I was surprised by how funny the film was despite the weighty themes it addresses. Did you lean into the humor?
In reality, there was a lot of humor that emerged from this pressurized environment. Real human interaction includes humor. From humor you build a connection with another person — you can move from a point of opposition to a point of laughter. I’m not sure we see in our current politicians, both Republicans and Democrats, enough opportunities where they view each other as human beings and laugh at the same things.
How does directing for film differ from directing for theater?
The basic thing that a director does is similar in terms of unpacking a story and finding the best way to tell it. The mediums are different. In a theater you have a wider canvas and the audience decides where to focus. Whereas on film, it’s very precise and you go in close to a person’s face or pull back in a wide shot, so the rhythm is different.
The thing about theater, if I was opening a play, I’d be going every night and watching it and experiencing it with other people.

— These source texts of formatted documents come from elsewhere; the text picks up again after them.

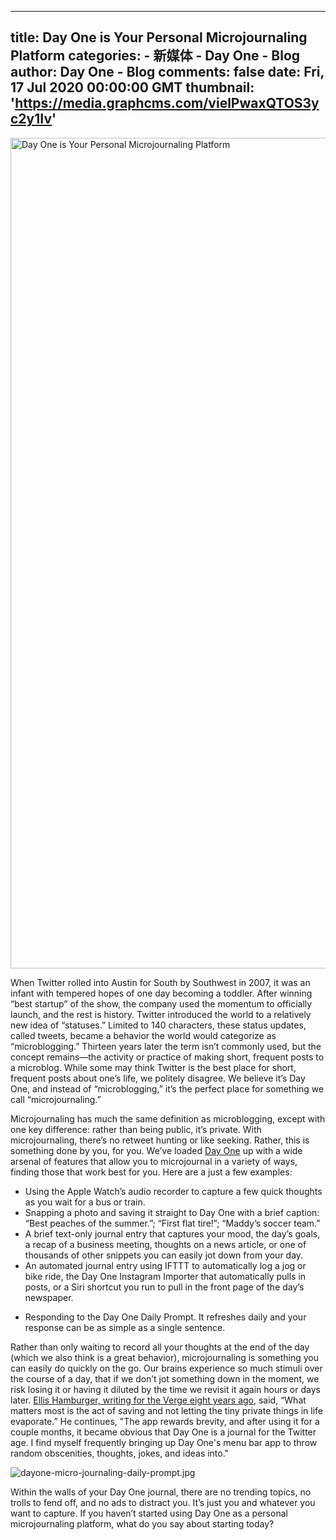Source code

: 
---
title: Day One is Your Personal Microjournaling Platform
categories: 
    - 新媒体
    - Day One - Blog
author: Day One - Blog
comments: false
date: Fri, 17 Jul 2020 00:00:00 GMT
thumbnail: 'https://media.graphcms.com/vielPwaxQTOS3yc2y1Iv'
---

<div>   
<img alt="Day One is Your Personal Microjournaling Platform" width="1323" height="1329" src="https://media.graphcms.com/vielPwaxQTOS3yc2y1Iv" referrerpolicy="no-referrer"><p>When Twitter rolled into Austin for South by Southwest in 2007, it was an infant with tempered hopes of one day becoming a toddler. After winning “best startup” of the show, the company used the momentum to officially launch, and the rest is history. Twitter introduced the world to a relatively new idea of “statuses.” Limited to 140 characters, these status updates, called tweets, became a behavior the world would categorize as “microblogging.” Thirteen years later the term isn’t commonly used, but the concept remains—the activity or practice of making short, frequent posts to a microblog. While some may think Twitter is the best place for short, frequent posts about one’s life, we politely disagree. We believe it’s Day One, and instead of “microblogging,” it’s the perfect place for something we call “microjournaling.” </p><p>Microjournaling has much the same definition as microblogging, except with one key difference: rather than being public, it’s private. With microjournaling, there’s no retweet hunting or like seeking. Rather, this is something done by you, for you. We’ve loaded <a href="https://geo.itunes.apple.com/us/app/day-one-2-journal-+-notes/id1044867788?mt=8&at=10lnHI&ct=dayoneappcom">Day One</a> up with a wide arsenal of features that allow you to microjournal in a variety of ways, finding those that work best for you. Here are a just a few examples: </p><ul><li>Using the Apple Watch’s audio recorder to capture a few quick thoughts as you wait for a bus or train. </li><li>Snapping a photo and saving it straight to Day One with a brief caption: “Best peaches of the summer.”; “First flat tire!”; “Maddy’s soccer team.”</li><li>A brief text-only journal entry that captures your mood, the day’s goals, a recap of a business meeting, thoughts on a news article, or one of thousands of other snippets you can easily jot down from your day. </li><li>An automated journal entry using IFTTT to automatically log a jog or bike ride, the Day One Instagram Importer that automatically pulls in posts, or a Siri shortcut you run to pull in the front page of the day’s newspaper.</li><li><p>Responding to the Day One Daily Prompt. It refreshes daily and your response can be as simple as a single sentence. </p></li></ul><p>Rather than only waiting to record all your thoughts at the end of the day (which we also think is a great behavior), microjournaling is something you can easily do quickly on the go. Our brains experience so much stimuli over the course of a day, that if we don’t jot something down in the moment, we risk losing it or having it diluted by the time we revisit it again hours or days later. <a href="https://www.theverge.com/2012/8/3/3212579/the-best-journal-app-day-one">Ellis Hamburger, writing for the Verge eight years ago</a>, said, “What matters most is the act of saving and not letting the tiny private things in life evaporate.” He continues, "The app rewards brevity, and after using it for a couple months, it became obvious that Day One is a journal for the Twitter age. I find myself frequently bringing up Day One's menu bar app to throw random obscenities, thoughts, jokes, and ideas into."</p><p><img alt="dayone-micro-journaling-daily-prompt.jpg" src="https://media.graphcms.com/2E2uhArWThiUsIfB3sWV" referrerpolicy="no-referrer"></p><p>Within the walls of your Day One journal, there are no trending topics, no trolls to fend off, and no ads to distract you. It’s just you and whatever you want to capture. If you haven’t started using Day One as a personal microjournaling platform, what do you say about starting today? </p>  
</div>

With this film, I have this thing that’s going out to millions of people this weekend, but I still have no interaction with my audience, so that part is completely bizarre.

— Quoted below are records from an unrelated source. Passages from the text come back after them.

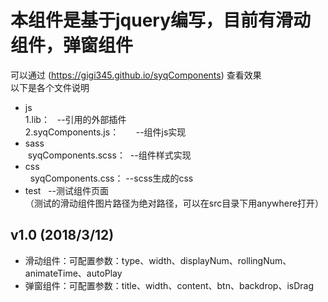 # 本组件是基于jquery编写，目前有滑动组件，弹窗组件
可以通过 (https://gigi345.github.io/syqComponents) 查看效果     
以下是各个文件说明
* js  
  1.lib：    --引用的外部插件  
 2.syqComponents.js：        --组件js实现  
 * sass  
  syqComponents.scss：  --组件样式实现  
 * css  
   syqComponents.css：  --scss生成的css
 * test       --测试组件页面     
 （测试的滑动组件图片路径为绝对路径，可以在src目录下用anywhere打开）
## v1.0 (2018/3/12)  
* 滑动组件：可配置参数：type、width、displayNum、rollingNum、animateTime、autoPlay
* 弹窗组件：可配置参数：title、width、content、btn、backdrop、isDrag
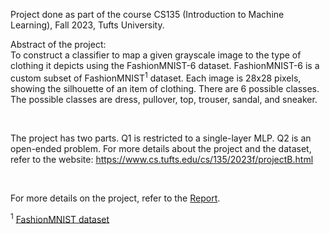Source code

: Project done as part of the course CS135 (Introduction to Machine Learning), Fall 2023, Tufts University.

Abstract of the project:
<br>
To construct a classifier to map a given grayscale image to the type of clothing it depicts using the FashionMNIST-6 dataset. FashionMNIST-6 is a custom subset of FashionMNIST<sup>1</sup> dataset. Each image is 28x28 pixels, showing the silhouette of an item of clothing. There are 6 possible classes. The possible classes are dress, pullover, top, trouser, sandal, and sneaker. 

<br>

The project has two parts. Q1 is restricted to a single-layer MLP. Q2 is an open-ended problem. For more details about the project and the dataset, refer to the website: https://www.cs.tufts.edu/cs/135/2023f/projectB.html

<br>

For more details on the project, refer to the [Report](https://github.com/VishweshS/Classifying-Images/blob/main/Report.pdf).

<sup>1</sup> [FashionMNIST dataset](https://arxiv.org/pdf/1708.07747.pdf)
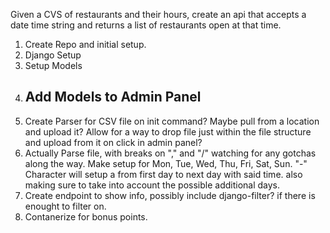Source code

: Given a CVS of restaurants and their hours,
create an api that accepts a date time string
and returns a list of restaurants open at that time.

1. Create Repo and initial setup.
2. Django Setup
3. Setup Models
4. Add Models to Admin Panel
   -
5. Create Parser for CSV file on init command? Maybe pull from a location and upload it? Allow for a way to drop file just within the file structure and upload from it on click in admin panel?
6. Actually Parse file, with breaks on "," and "/" watching for any gotchas along the way. Make setup for Mon, Tue, Wed, Thu, Fri, Sat, Sun. "-" Character will setup a from first day to next day with said time. also making sure to take into account the possible additional days.
7. Create endpoint to show info, possibly include django-filter? if there is enought to filter on.
8. Contanerize for bonus points.

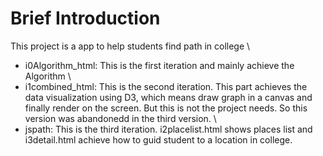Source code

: # Brief Introduction
This project is a app to help students find path in college \
* i0Algorithm_html:  This is the first iteration and mainly achieve the Algorithm \
* i1combined_html:  This is the second iteration.  This part achieves the data visualization using D3, which means draw graph in a canvas and finally render on the screen. But this is not the project needs. So this version was abandonedd  in the third version. \
* jspath: This is the third iteration.  i2placelist.html shows places list and i3detail.html achieve how to guid student to a location in college.

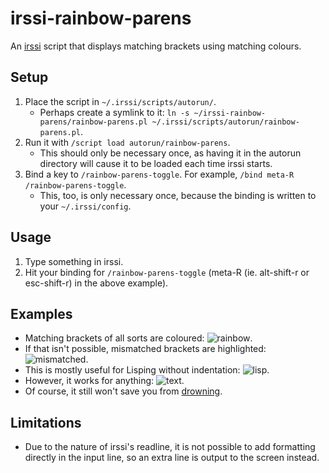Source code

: # irssi-rainbow-parens

An [irssi](http://www.irssi.org/) script that displays matching brackets using matching colours.

## Setup

1. Place the script in `~/.irssi/scripts/autorun/`.
    * Perhaps create a symlink to it: `ln -s ~/irssi-rainbow-parens/rainbow-parens.pl ~/.irssi/scripts/autorun/rainbow-parens.pl`.
2. Run it with `/script load autorun/rainbow-parens`.
    * This should only be necessary once, as having it in the autorun directory will cause it to be loaded each time irssi starts.
3. Bind a key to `/rainbow-parens-toggle`. For example, `/bind meta-R /rainbow-parens-toggle`.
    * This, too, is only necessary once, because the binding is written to your `~/.irssi/config`.

## Usage

1. Type something in irssi.
2. Hit your binding for `/rainbow-parens-toggle` (meta-R (ie. alt-shift-r or esc-shift-r) in the above example).

## Examples

* Matching brackets of all sorts are coloured: ![rainbow](http://0.github.com/irssi-rainbow-parens/examples/rainbow.png).
* If that isn't possible, mismatched brackets are highlighted: ![mismatched](http://0.github.com/irssi-rainbow-parens/examples/mismatched.png).
* This is mostly useful for Lisping without indentation: ![lisp](http://0.github.com/irssi-rainbow-parens/examples/lisp.png).
* However, it works for anything: ![text](http://0.github.com/irssi-rainbow-parens/examples/text.png).
* Of course, it still won't save you from [drowning](http://0.github.com/irssi-rainbow-parens/examples/sea.png).

## Limitations

* Due to the nature of irssi's readline, it is not possible to add formatting directly in the input line, so an extra line is output to the screen instead.
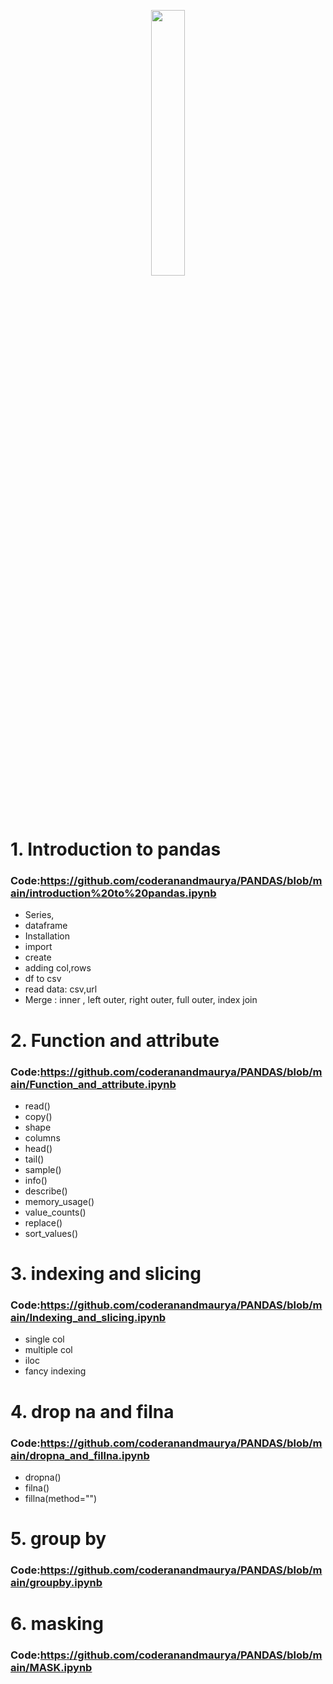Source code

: <p align="center" width="100%">
    <img width="33%" src="https://encrypted-tbn0.gstatic.com/images?q=tbn:ANd9GcRSu9xFbA6COOd9Wq-koFEoAFD7wpFgbvdz6Q&usqp=CAU">
</p>
         
# 1. Introduction to pandas 
###   Code:https://github.com/coderanandmaurya/PANDAS/blob/main/introduction%20to%20pandas.ipynb
   - Series, 
   - dataframe  
   - Installation
   - import
   - create 
   - adding col,rows
   - df to csv
   - read data: csv,url
   - Merge : inner , left outer, right outer, full outer, index join
   
# 2. Function and attribute 
###   Code:https://github.com/coderanandmaurya/PANDAS/blob/main/Function_and_attribute.ipynb
   - read()
   - copy()
   - shape
   - columns
   - head()
   - tail()
   - sample()
   - info()
   - describe()
   - memory_usage()
   - value_counts()
   - replace()
   - sort_values()
# 3. indexing and slicing  
###   Code:https://github.com/coderanandmaurya/PANDAS/blob/main/Indexing_and_slicing.ipynb
   - single col
   - multiple col
   - iloc
   - fancy indexing
# 4. drop na and filna 
###   Code:https://github.com/coderanandmaurya/PANDAS/blob/main/dropna_and_fillna.ipynb
   - dropna()
   - filna()
   - fillna(method="")
# 5. group by 
###   Code:https://github.com/coderanandmaurya/PANDAS/blob/main/groupby.ipynb
# 6. masking 
###   Code:https://github.com/coderanandmaurya/PANDAS/blob/main/MASK.ipynb
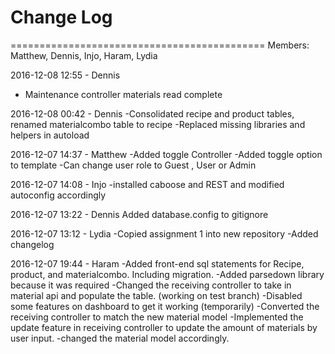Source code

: # Change Log 

============================================
Members: Matthew, Dennis, Injo, Haram, Lydia

2016-12-08 12:55 - Dennis
- Maintenance controller materials read complete

2016-12-08 00:42 - Dennis
-Consolidated recipe and product tables, renamed materialcombo table to recipe
-Replaced missing libraries and helpers in autoload

2016-12-07 14:37 - Matthew
-Added toggle Controller
-Added toggle option to template
-Can change user role to Guest , User or Admin

2016-12-07 14:08 - Injo
-installed caboose and REST and modified autoconfig accordingly

2016-12-07 13:22 - Dennis
Added database.config to gitignore

2016-12-07 13:12 - Lydia
-Copied assignment 1 into new repository
-Added changelog

2016-12-07 19:44 - Haram
-Added front-end sql statements for Recipe, product, and materialcombo. Including migration.
-Added parsedown library because it was required
-Changed the receiving controller to take in material api and populate the table. (working on test branch)
-Disabled some features on dashboard to get it working (temporarily)
-Converted the receiving controller to match the new material model
-Implemented the update feature in receiving controller to update the amount of materials by user input.
-changed the material model accordingly.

You worked with Scott Rudin on “To Kill a Mockingbird” and you were slated to direct a revival of “Our Town” that he was going to produce. What was your reaction to reports that he verbally and physically abused his employees?
I’d rather not talk about that. It’s sort of secondary to all of this. It’s unfortunate, it was appalling and ghastly, but that’s it. It doesn’t have anything to do with the remarkable work of making “Oslo.”
What is the message of “Oslo”?
When we first produced the play in 2016, even though it was about Palestinians and Israelis, we really thought it was about Republicans and Democrats. Then we did it in London and it turned out to be all about Brexit. It’s been done all over the world in different kinds of places where division between people is so extraordinary. I feel that the main thing is we take the effort to reach people as human beings and listen to them and maybe change how we see the world based on their experience. That’s been a lesson of the pandemic. We had to transform what we believed or understood about one thing and become accountable for our own experience and connect with other people’s experiences and make change.
Broadway is reopening this September after more than a year of being closed. What does that mean to you as someone who works largely in theater?
It’s really exciting. It’s time for us to get back to the theater. People are desperate for it. I want us to do this safely so we can all be in a room together to experience something exciting again.